Человек в лисьем малахае сильно кричал: «Красные у вас под боком! А вы нас хотели направить в обход горы, мимо мазара! А там…» Видать, решил, что заодно с вами, и всех нас избил. Потом спросил у деда Корягды, как можно пройти через Османупар. «Может быть, и есть дорога, ее знают тамошние жители», — схитрил старик.
— И ушли в Сайбуй? — спросил Курбан.
— В точку попали, аскер-ака. Они пошли Гурдарой, но выйдут у Сайбуя.
Курбан опешил.
— Почему не сказали сразу? — воскликнул он.
— Э, уважаемый! Походите по домам, найдите хоть одну лошадь! Всех увели. В пустыне остались мы. И теперь вот думали в Байсун податься. Будем скитаться там, как нищие…
— Ну и думайте! — вспылил Курбан. — Советская власть заботится о каждом бедняке, готова все сделать, лишь бы не было бедных и голодных, а эти, видите ли, сами записываются в нищие…
— Вам надо знать, отец, — присоединился к разговору Виктор. — И не смотрите на меня удивленно… Я такой же человек, как и вы, дитя человеческое… Так-то! Советская власть о вас думает! Ради вас люди на смерть идут! Понимаете? Так-то… Теперь и вы подумайте!.. Сидеть сложа руки — это разве дело, отец! Вы же охотники. Стрелять умеете. Сами льете пули.
— Да, теперь… и сами думаем…
— Ну, что будем делать? — сказал Курбан. — В кишлаке есть староста?
— Какие там старосты! Есть уважаемые люди, старые совсем.
— Ладно… В таком случае, мы вас… от имени Советской власти назначаем временным старостой Чунтака! Гм… Ну мы об этом поговорим попозже!

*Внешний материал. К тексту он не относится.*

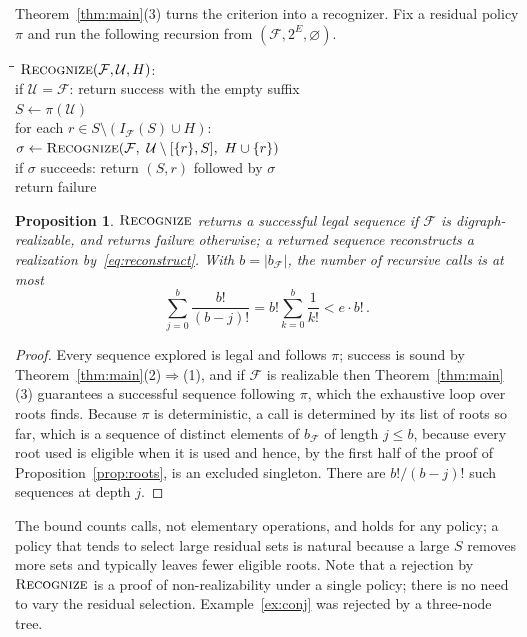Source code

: \documentclass[11pt,a4paper]{article}
\theoremstyle{plain}
\newtheorem{proposition}[theorem]{Proposition}
\theoremstyle{definition}
\theoremstyle{remark}
\newcommand{\Rec}{\textup{\textsc{Recognize}}}
\newcommand{\cF}{\mathcal F}
\newcommand{\cU}{\mathcal U}
\newcommand{\Int}{I_{\cF}}
\newcommand{\ivl}[2]{[\{#1\},#2]}
\newcommand{\pw}[1]{2^{#1}}
\begin{document}
Theorem~\ref{thm:main}(3) turns the criterion into a recognizer. Fix a residual policy $\pi$ and run the following recursion from $(\cF,\pw{E},\varnothing)$.

\begin{center}
\begin{minipage}{0.86\textwidth}
\begin{tabbing}
\quad\=\quad\=\quad\=\kill
$\Rec(\cF,\cU,H)$:\\
\>if $\cU=\cF$: return success with the empty suffix\\
\>$S\leftarrow\pi(\cU)$\\
\>for each $r\in S\setminus(\Int(S)\cup H)$:\\
\>\>$\sigma\leftarrow\Rec(\cF,\ \cU\setminus\ivl{r}{S},\ H\cup\{r\})$\\
\>\>if $\sigma$ succeeds: return $(S,r)$ followed by $\sigma$\\
\>return failure
\end{tabbing}
\end{minipage}
\end{center}

\begin{proposition}\label{prop:recognizer}
$\Rec$ returns a successful legal sequence if $\cF$ is digraph-realizable, and returns failure otherwise; a returned sequence reconstructs a realization by~\eqref{eq:reconstruct}. With $b=|b_{\cF}|$, the number of recursive calls is at most
\begin{equation}\label{eq:treebound}
 \sum_{j=0}^{b}\frac{b!}{(b-j)!}=b!\sum_{k=0}^{b}\frac{1}{k!}<e\cdot b!\,.
\end{equation}
\end{proposition}

\begin{proof}
Every sequence explored is legal and follows $\pi$; success is sound by Theorem~\ref{thm:main}(2)$\Rightarrow$(1), and if $\cF$ is realizable then Theorem~\ref{thm:main}(3) guarantees a successful sequence following $\pi$, which the exhaustive loop over roots finds. Because $\pi$ is deterministic, a call is determined by its list of roots so far, which is a sequence of distinct elements of $b_{\cF}$ of length $j\le b$, because every root used is eligible when it is used and hence, by the first half of the proof of Proposition~\ref{prop:roots}, is an excluded singleton. There are $b!/(b-j)!$ such sequences at depth $j$.
\end{proof}

The bound counts calls, not elementary operations, and holds for any policy; a policy that tends to select large residual sets is natural because a large $S$ removes more sets and typically leaves fewer eligible roots. Note that a rejection by $\Rec$ is a proof of non-realizability under a single policy; there is no need to vary the residual selection. Example~\ref{ex:conj} was rejected by a three-node tree.
\end{document}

И с народом тоже… Эти ушли в Сайбуй?
— В Сайбуй.
— Теперь пойдут через Османупар?
— Не знаю… Однако преодолеть трудно…
— Думаете, останутся в Сайбуе?
— Но они торопились!
— Да-а-а… Больше ничего не говорили?
— Нет. Спросили дорогу на Гиссар, и только.
— Гиссар, Гиссар… Значит, потом пойдут на Душанбе?
— Наверное, так и будет.
— Ладно… мы все равно найдем их! Говорите, человек тридцать?

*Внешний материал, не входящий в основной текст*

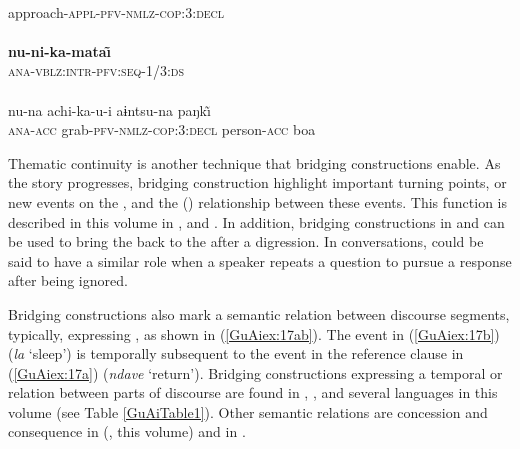 \documentclass[output=paper]{LSP/langsci}
\begin{document}
\begin{exe}
\ex \label{GuAiex:36ac}
\begin{xlist}
\ex \label{GuAiex:36a}
\gll \underline{}\\
 approach-\textsc{appl-pfv-nmlz-cop:3:decl}\\
\glt {} \\
\ex \label{GuAiex:36b}
\gll  \textbf{nu-ni-ka-mata\~\i}\\
\textsc{ana-vblz:intr}{}-\textsc{pfv:seq-1/3:ds}\\
\glt {}\\
\ex \label{GuAiex:36c}
\gll  nu-na         achi-ka-u-i                         aɨntsu-na   paŋk\~\i\\
\textsc{ana-acc}   grab-\textsc{pfv-nmlz-cop:3:decl}   person-\textsc{acc}   boa\\
\glt {}
\end{xlist}
\end{exe}


Thematic continuity is another  technique that bridging constructions enable. As the story progresses, bridging construction highlight important turning points, or new events on the , and the () relationship between these events. This function is described in this volume in ,  and . In addition, bridging constructions in  and  can be used to bring the  back to the  after a digression. In  conversations,  could be said to have a similar role when a speaker repeats a question to pursue a response after being ignored.

Bridging constructions also mark a semantic relation between discourse segments, typically, expressing , as shown in (\ref{GuAiex:17ab}). The event in (\ref{GuAiex:17b}) (\textit{la} `sleep') is temporally subsequent to the event in the reference clause in (\ref{GuAiex:17a}) (\textit{ndave} `return'). Bridging constructions expressing a temporal or  relation between parts of discourse are found in  \citep[][314]{bromley81},  \citep[][516]{kasia17}, and several languages in this volume (see Table \ref{GuAiTable1}). Other semantic relations are concession and consequence in  (\citeauthor{aiton18}, this volume) and in  \citep[][499--502]{overall17}. 
\end{document}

— Да. Получается тридцать.
— Хорошо… На Гурдару проходить через кишлак?
— Можно спуститься по краю того холма, — старик посмотрел на солнце. — Однако уже вечер. Пока доберетесь до Сайбуя, стемнеет. В горах солнце сядет — и сразу ночь.
— Верно… Значит, договорились: вы староста! Так, Виктор?
— Точно! Временный староста, — сказал Виктор, дав знать Курбану, чтобы тот продолжал разговор.
— Обязанности старосты знаете? — спросил Курбан старика. — Староста Советской власти день и ночь думает о пароде, отец! Вот и все!.. Что бы в кишлаке ни произошло, вы всему судья, понадобится помощь, — незамедлительно сообщите в Байсун. Там вас выслушают, поймут, окажут помощь! Будет необходимость, пришлют и военный отряд… Понимаете?
Старик согласно кивал.
— Однако… Я не могу быть аксакалом кишлака.
— Советская власть… если хорошего человека назначает на должность, у него не спрашивает согласия. Бывает наоборот, не дает должности тем, кто ее просит… Вот как! — Курбан удовлетворенно улыбнулся: ему самому понравилось, каков он в роли агитатора. — Значит, договорились, а?
— О чем?
— Вы — староста!
Вмешался Виктор.
— Мы не останемся в Сайбуе! — сказал он с участием в голосе. — Вот увидите, вернемся. Ну, завтра-послезавтра… В вашем же кишлаке будем! Поговорим!
— Виктор, нам пора, — напомнил Курбан.
Горбатый холм упирался в высокую гору. Отсюда, опоясывая ее широким ремнем, пролегла дорога. По ней эскадрон и продолжил свой путь.
Аксакал шел впереди. Шагал он быстро. Звон копыт, ударяясь о каменные стены, отдавался эхом. Снега было мало. На дороге попадалось много кекликов — горных куропаток. С шумом вспорхнув, они улетали вниз.